Maybe you've got a problem with your GABA receptors.
Have I got you scratching your head?
This from Wikipedia:
"Gamma-aminobutyric acid (usually abbreviated to GABA) is an inhibitory neurotransmitter found in the nervous systems of widely divergent species. It is the chief inhibitory neurotransmitter in the vertebrate central nervous system. . .(Substances) that act as agonists of GABA receptors (known as GABA analogues or GABAergic drugs) or increase the available amount of GABA typically have relaxing, anti-anxiety and anti-convulsive effects."
Now that you've identified the nasty culprit, what can you do about it?
Why, just run right down to your local convenience store or supermarket and pick up some GABA—"The Mental Balance Chocolate"— from Glico.
No, this is not some pharmaceutical product. It's a typical consumer-oriented chocolate brand in Japan, the nation where confectionery and beverage marketing often treads where no western brand dares to go — the land of functionality.
Over the years, I've seen quite an array: vitamin products, energy products, digestion products, ion-balancing products, anti-constipation products, you name it.
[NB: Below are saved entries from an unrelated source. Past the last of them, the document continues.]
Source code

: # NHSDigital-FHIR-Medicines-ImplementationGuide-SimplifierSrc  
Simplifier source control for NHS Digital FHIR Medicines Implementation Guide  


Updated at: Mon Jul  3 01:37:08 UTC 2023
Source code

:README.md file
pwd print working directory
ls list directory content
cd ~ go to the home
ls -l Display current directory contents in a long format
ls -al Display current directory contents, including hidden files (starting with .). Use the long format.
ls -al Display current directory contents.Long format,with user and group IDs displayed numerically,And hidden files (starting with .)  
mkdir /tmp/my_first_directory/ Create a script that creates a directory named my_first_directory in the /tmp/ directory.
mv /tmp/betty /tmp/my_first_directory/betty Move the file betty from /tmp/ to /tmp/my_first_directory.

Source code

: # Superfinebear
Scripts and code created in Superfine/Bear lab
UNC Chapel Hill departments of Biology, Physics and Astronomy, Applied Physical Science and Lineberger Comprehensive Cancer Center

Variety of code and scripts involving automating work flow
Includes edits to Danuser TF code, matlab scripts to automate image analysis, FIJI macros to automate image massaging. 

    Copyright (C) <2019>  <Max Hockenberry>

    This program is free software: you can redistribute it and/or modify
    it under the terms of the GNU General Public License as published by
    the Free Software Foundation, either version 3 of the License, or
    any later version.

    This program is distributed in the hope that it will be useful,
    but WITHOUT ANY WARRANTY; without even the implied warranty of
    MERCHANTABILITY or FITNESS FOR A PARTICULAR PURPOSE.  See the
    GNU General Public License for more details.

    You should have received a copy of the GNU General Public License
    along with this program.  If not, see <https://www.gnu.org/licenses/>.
It seems that almost anything is fair game in the world of Japanese snacks and drinks.
When it comes to confectionery, Lotte is usually the brand that delivers on function. This time, however, it's Glico. According to their website, GABA Chocolate contains 280 mg of GABA per 100 grams. It's the "gentle flavor you'll want to taste when you need some healing." Whether 280 mg of GABA is actually significant, and how it's actually supposed to work, the website does not go on to say. But that's pretty much typical with these kinds of products, which are mostly launched on the crest of some wave of science news. One mass media outlet picks up a story about the latest findings on some substance, another news organization copy-cats it, and soon you get stories about the subject for weeks or months from every magazine, newspaper and tv station in the country. Usually the snack and beverage industry isn't far behind, and soon the market is flooded with products containing the essential ingredient.
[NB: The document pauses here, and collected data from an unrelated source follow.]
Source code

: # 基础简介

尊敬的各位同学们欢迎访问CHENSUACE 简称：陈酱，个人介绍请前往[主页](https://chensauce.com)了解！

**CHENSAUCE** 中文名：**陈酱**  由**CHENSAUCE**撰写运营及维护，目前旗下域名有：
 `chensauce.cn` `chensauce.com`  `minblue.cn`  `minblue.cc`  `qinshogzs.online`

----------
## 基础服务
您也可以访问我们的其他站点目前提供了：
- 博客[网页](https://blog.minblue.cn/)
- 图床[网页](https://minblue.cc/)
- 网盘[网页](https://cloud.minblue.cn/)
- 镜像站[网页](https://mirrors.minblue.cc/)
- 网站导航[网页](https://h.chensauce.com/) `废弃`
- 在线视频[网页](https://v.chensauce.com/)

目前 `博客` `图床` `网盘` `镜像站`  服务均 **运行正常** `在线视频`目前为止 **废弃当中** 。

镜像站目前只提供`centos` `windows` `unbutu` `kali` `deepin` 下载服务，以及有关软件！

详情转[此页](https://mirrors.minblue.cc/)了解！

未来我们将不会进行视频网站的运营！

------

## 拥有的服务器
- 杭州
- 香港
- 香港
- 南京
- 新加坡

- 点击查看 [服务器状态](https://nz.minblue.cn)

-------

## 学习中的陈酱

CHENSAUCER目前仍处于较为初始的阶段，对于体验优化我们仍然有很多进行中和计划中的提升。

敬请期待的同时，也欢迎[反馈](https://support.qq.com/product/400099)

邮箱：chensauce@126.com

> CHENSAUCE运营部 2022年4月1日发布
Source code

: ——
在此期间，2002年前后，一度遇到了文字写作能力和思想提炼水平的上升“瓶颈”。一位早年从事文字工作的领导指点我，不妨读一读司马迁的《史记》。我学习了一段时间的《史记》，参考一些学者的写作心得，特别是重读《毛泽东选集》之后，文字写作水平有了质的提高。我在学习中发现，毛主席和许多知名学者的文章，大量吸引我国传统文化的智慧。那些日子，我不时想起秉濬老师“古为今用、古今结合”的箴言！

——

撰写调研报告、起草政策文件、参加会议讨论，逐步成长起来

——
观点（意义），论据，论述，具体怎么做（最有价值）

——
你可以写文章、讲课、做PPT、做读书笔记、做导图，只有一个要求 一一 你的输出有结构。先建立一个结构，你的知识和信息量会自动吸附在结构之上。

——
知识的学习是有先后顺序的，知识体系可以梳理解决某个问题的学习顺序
After a while, some other substance becomes the darling of the press, and the cycle repeats itself.
I find the whole thing fun and fascinating to watch. It certainly keeps the store shelves interesting.
Anyway, I've had Glico's GABA, and it doesn't taste half bad (you guessed it, it tastes like chocolate!). Plus, it's a great excuse to be snacking at work. "This isn't chocolate. It's my anti-anxiety medication."